“No, Mr. Spencer. I intended to, at one time. I came to this country to make a home, and as I was rather a long time about it, she married some one else.”

Clayton caught the echo of an old pain in Buckham's repressed voice. Buckham, too! Was there in the life of every man some woman tragedy? Buckham, sitting alone in his west window and looking toward the sunset, Buckham had his memories.

“She lost her only son at Neuve Chapelle,” Buckham was saying quietly. “In a way, it was as tho I had lost a boy. She never cared for the man she married. He was a fine boy, sir.

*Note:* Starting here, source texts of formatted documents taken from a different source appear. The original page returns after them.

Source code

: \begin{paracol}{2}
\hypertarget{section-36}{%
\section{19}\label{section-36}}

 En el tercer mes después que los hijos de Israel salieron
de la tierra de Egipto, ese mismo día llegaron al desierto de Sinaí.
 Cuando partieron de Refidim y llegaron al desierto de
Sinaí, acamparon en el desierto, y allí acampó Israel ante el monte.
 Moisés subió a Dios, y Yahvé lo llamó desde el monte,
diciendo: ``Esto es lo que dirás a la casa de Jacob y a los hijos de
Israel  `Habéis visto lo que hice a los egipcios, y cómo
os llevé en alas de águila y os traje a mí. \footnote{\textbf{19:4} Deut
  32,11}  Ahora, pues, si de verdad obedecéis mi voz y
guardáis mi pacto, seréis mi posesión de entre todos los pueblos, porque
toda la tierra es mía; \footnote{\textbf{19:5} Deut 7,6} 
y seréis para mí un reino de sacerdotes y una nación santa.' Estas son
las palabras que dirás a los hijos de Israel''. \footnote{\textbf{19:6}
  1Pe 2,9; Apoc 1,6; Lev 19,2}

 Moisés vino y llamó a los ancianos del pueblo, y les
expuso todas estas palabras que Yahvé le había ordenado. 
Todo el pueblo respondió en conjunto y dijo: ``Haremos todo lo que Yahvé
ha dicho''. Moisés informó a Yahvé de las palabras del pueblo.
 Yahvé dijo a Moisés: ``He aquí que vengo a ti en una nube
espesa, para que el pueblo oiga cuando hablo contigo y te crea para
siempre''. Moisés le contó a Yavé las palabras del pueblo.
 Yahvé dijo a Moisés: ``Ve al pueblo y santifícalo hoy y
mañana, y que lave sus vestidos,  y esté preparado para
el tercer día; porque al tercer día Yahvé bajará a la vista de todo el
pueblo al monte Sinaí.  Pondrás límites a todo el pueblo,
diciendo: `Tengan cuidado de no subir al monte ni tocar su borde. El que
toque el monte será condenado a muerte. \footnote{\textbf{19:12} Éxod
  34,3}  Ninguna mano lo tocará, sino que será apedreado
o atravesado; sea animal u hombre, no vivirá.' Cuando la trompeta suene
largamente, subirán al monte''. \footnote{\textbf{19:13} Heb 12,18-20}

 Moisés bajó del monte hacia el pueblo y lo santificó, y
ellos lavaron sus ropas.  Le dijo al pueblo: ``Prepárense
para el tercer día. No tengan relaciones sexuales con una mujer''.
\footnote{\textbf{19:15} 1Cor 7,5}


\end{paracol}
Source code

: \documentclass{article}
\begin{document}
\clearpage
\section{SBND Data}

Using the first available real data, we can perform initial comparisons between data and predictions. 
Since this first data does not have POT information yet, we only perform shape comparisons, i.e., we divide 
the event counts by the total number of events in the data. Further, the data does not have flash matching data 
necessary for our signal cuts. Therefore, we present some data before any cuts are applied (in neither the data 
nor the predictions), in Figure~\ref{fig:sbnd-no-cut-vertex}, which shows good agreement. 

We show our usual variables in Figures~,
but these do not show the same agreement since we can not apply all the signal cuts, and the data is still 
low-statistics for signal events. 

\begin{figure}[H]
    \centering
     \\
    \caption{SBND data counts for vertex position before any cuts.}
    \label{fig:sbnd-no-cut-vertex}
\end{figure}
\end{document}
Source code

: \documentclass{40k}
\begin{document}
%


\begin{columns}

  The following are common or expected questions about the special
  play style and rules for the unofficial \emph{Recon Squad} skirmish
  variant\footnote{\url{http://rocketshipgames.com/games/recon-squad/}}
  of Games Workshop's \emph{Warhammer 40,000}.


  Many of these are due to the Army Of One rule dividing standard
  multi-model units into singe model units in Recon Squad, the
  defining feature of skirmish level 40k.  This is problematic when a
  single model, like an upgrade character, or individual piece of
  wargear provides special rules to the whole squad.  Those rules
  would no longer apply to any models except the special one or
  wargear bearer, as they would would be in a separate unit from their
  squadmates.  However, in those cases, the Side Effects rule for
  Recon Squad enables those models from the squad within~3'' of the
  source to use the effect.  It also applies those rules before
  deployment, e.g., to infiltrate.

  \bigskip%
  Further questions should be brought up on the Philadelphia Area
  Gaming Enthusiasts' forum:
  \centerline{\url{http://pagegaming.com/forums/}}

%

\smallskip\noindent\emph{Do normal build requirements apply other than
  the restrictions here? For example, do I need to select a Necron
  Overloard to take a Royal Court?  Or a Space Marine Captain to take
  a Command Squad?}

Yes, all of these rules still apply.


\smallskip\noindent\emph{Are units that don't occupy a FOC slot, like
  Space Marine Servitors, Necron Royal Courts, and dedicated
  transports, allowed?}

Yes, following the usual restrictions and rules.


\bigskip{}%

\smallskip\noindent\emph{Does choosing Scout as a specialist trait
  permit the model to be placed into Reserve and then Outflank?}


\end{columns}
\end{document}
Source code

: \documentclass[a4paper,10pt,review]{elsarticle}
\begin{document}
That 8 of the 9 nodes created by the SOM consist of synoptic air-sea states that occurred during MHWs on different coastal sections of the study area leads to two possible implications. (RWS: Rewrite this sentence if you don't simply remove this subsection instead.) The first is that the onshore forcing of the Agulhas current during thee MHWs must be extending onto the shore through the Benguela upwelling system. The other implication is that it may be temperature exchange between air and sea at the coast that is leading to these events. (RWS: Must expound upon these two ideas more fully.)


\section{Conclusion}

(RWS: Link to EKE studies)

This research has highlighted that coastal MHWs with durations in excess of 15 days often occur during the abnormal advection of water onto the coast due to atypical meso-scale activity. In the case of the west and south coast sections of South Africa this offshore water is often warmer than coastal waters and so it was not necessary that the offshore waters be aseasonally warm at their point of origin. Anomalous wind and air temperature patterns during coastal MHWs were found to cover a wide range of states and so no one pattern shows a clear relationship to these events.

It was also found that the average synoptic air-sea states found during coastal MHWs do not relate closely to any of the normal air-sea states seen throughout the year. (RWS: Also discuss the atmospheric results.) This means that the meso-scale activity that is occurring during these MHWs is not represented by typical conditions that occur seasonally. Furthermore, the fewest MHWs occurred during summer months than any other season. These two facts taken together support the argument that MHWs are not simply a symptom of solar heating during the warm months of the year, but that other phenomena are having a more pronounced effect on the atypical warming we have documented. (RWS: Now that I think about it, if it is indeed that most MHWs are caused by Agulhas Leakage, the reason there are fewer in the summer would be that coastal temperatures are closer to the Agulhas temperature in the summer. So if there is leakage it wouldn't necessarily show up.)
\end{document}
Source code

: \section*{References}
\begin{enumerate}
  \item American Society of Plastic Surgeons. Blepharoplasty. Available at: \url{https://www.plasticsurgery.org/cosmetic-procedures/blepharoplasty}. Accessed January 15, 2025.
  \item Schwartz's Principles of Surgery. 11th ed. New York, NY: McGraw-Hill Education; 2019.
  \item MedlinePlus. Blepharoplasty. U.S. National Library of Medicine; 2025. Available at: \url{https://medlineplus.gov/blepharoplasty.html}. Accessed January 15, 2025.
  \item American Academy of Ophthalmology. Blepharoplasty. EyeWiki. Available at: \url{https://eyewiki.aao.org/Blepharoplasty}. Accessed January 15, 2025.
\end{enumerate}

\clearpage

I—you may remember the night I was taken ill in the pantry.”

“Is her husband still living?”

“No, Mr. Spencer.”

“Do you ever think of going back and finding her?”

“I have, sir. But I don't know. I like to remember her as she used to be. I have some beautiful memories. And I think sometimes it is better to live on memories. They are more real than—well, than reality, sir.”

Long after Buckham had withdrawn, Clayton paced the floor of the library. Was Buckham right? Was the real life of a man his mental life? Was any love so great as a man's dream of love? Peace was on the way. Soon this nightmare of war would be over, and in the great awakening love would again take the place of hate. Love of man for man, of nation for nation. Peace and the things of peace. Time to live. Time to hope, with the death-cloud gone. Time to work and time to play. Time to love a woman and cherish her for the rest of life, if only—

His failure with Natalie had lost him something. She had cost him his belief in himself. Her last words had crystallized his own sense of failure.

“I admit all your good qualities, Clay. Heaven knows they are evident enough. But you are the sort people admire. They don't love you. They never will.”